(Source texts of formatted documents)
────────────────

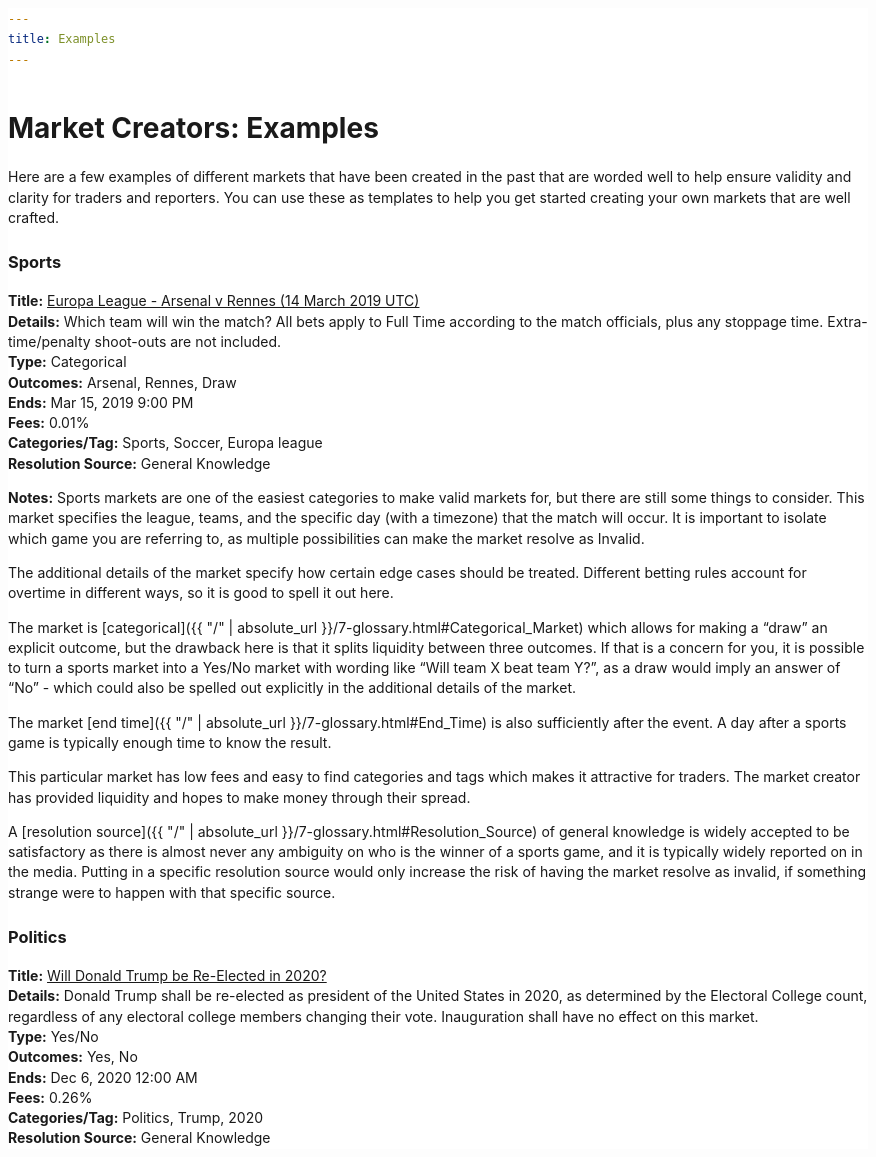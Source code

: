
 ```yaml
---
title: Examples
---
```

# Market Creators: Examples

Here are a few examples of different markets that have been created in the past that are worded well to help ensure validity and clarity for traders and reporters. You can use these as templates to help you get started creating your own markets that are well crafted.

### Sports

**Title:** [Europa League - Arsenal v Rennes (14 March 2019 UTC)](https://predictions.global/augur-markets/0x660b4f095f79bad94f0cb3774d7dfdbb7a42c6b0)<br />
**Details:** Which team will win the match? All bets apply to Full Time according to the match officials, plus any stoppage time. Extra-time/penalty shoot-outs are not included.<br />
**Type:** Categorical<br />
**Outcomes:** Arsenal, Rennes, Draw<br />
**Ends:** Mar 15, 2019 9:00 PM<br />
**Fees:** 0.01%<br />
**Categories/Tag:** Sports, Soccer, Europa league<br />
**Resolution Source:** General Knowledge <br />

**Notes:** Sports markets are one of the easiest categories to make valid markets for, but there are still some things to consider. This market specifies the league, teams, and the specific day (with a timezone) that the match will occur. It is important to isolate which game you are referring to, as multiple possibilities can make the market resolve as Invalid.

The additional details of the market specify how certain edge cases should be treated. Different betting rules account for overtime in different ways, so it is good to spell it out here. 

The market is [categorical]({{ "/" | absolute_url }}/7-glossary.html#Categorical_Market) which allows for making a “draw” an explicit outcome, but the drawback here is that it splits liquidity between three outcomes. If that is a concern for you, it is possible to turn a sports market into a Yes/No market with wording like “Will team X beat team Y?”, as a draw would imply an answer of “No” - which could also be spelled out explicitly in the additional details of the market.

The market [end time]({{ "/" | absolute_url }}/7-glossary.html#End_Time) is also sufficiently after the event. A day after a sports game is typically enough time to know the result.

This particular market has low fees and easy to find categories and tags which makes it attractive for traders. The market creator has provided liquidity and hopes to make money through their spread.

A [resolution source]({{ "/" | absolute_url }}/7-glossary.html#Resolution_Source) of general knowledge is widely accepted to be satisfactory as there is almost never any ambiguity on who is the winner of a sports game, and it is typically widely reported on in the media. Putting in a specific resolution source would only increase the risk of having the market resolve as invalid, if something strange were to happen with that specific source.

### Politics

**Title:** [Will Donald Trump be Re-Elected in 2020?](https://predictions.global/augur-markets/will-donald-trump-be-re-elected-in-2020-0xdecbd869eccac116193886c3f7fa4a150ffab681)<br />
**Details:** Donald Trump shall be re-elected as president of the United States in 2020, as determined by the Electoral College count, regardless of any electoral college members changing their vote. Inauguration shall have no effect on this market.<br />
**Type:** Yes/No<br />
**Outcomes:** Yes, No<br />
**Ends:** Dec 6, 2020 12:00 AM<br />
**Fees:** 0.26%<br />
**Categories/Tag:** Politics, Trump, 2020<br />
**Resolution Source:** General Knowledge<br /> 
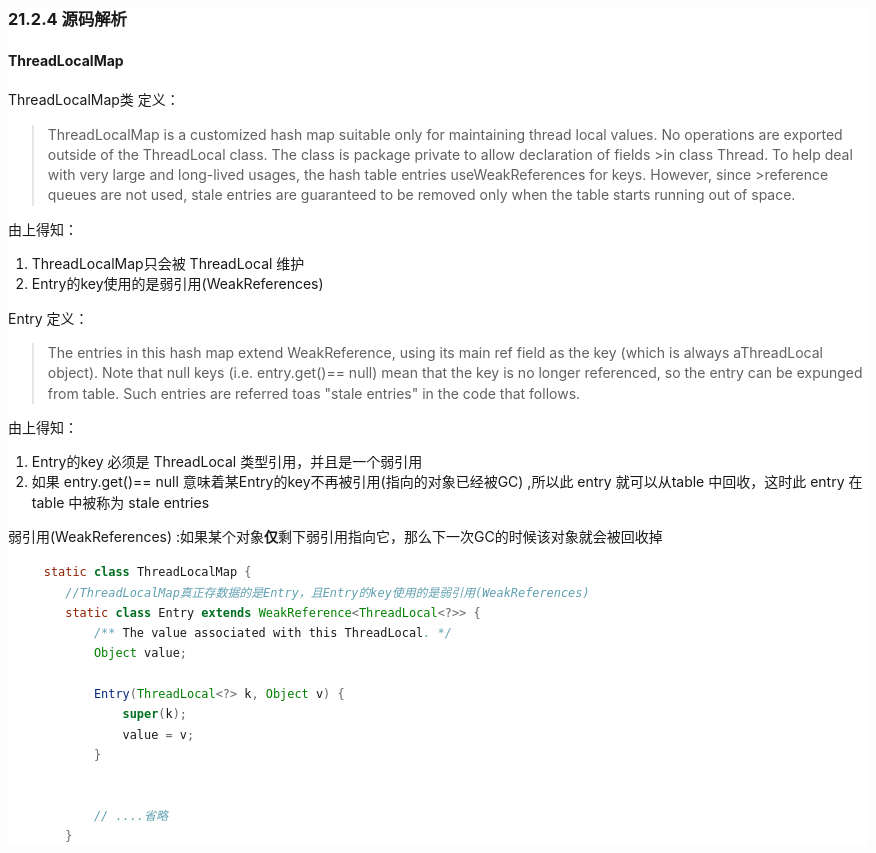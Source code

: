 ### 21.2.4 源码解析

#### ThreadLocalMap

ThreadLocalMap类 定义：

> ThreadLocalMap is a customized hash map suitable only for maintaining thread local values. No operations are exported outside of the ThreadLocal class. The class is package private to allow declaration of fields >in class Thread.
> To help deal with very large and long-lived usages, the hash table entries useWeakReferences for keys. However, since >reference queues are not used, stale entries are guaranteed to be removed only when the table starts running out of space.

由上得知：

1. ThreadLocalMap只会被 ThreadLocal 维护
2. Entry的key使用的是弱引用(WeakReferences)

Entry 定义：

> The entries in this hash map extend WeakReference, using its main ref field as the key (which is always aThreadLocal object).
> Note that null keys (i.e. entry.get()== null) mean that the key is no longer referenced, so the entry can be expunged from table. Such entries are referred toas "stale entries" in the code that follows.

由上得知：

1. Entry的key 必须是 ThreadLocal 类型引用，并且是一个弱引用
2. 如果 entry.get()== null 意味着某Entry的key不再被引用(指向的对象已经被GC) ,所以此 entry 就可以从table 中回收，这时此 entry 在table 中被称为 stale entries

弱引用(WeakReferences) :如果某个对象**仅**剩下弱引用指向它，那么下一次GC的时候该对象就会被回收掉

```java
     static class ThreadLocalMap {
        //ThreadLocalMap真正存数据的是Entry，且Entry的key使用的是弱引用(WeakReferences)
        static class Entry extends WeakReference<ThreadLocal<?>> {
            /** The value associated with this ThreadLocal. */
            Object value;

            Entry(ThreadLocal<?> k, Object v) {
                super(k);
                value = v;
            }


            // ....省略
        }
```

────────────────

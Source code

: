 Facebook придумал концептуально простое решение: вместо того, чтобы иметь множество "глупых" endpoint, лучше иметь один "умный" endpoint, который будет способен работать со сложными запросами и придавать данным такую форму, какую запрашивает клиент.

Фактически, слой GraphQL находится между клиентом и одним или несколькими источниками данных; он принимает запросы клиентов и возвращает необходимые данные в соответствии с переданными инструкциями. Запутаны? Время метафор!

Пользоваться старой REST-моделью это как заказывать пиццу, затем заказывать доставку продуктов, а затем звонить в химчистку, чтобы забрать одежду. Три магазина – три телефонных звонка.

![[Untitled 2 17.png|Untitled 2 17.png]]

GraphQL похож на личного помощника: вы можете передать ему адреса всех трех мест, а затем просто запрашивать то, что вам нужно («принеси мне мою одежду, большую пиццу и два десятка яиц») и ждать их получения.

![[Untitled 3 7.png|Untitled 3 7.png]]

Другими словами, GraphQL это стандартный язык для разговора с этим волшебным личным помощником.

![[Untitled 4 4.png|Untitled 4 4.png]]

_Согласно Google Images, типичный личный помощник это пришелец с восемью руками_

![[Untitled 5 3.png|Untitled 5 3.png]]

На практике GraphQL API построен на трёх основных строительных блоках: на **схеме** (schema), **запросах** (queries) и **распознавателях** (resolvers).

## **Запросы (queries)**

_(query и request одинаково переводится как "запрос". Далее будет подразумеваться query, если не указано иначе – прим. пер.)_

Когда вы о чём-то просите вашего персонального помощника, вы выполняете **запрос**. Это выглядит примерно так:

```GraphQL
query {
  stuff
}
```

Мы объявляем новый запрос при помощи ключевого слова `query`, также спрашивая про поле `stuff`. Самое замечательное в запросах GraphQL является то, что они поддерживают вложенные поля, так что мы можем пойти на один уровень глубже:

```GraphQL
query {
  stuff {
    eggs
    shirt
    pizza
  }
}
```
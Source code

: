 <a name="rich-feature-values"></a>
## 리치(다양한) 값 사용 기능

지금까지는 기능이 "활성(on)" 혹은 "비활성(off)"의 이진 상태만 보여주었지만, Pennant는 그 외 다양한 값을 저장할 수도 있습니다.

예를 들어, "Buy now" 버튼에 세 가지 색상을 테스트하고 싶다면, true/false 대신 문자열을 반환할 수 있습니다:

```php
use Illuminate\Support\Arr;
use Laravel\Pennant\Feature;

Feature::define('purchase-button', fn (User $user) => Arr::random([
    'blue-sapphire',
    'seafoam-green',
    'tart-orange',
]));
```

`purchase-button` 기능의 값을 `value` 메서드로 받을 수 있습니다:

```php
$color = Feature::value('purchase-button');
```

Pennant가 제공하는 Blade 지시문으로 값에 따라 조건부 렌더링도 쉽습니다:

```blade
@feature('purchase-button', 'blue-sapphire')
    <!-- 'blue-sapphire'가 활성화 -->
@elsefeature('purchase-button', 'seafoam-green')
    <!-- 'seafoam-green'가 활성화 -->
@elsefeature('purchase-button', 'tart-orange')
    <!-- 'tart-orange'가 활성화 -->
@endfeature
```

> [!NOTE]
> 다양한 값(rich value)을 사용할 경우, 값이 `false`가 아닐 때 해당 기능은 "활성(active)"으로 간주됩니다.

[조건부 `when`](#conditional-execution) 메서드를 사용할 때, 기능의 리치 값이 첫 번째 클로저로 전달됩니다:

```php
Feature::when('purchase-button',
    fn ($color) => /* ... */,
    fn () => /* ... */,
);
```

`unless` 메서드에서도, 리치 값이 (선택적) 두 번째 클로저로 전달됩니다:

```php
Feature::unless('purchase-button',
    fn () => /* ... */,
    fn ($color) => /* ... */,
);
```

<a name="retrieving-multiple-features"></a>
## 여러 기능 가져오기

────────────────

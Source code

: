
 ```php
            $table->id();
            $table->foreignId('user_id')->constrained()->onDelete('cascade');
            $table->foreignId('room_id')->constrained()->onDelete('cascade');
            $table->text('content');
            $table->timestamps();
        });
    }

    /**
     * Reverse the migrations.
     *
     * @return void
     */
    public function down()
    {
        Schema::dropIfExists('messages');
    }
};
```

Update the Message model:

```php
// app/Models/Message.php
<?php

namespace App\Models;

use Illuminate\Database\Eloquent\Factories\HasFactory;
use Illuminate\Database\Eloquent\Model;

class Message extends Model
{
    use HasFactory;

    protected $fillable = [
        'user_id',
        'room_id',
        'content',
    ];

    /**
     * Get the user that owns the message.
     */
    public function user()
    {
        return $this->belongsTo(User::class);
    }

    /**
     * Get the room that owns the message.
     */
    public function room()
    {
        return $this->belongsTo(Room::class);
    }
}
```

────────────────

**EXERCISE BRIEF**
From the entries above, give again exactly the lines running from the line with "The market is" to the line with "This particular market"; include both of those lines.

**RESPONSE BELOW**
The market is [categorical]({{ "/" | absolute_url }}/7-glossary.html#Categorical_Market) which allows for making a “draw” an explicit outcome, but the drawback here is that it splits liquidity between three outcomes. If that is a concern for you, it is possible to turn a sports market into a Yes/No market with wording like “Will team X beat team Y?”, as a draw would imply an answer of “No” - which could also be spelled out explicitly in the additional details of the market.

The market [end time]({{ "/" | absolute_url }}/7-glossary.html#End_Time) is also sufficiently after the event. A day after a sports game is typically enough time to know the result.

This particular market has low fees and easy to find categories and tags which makes it attractive for traders. The market creator has provided liquidity and hopes to make money through their spread.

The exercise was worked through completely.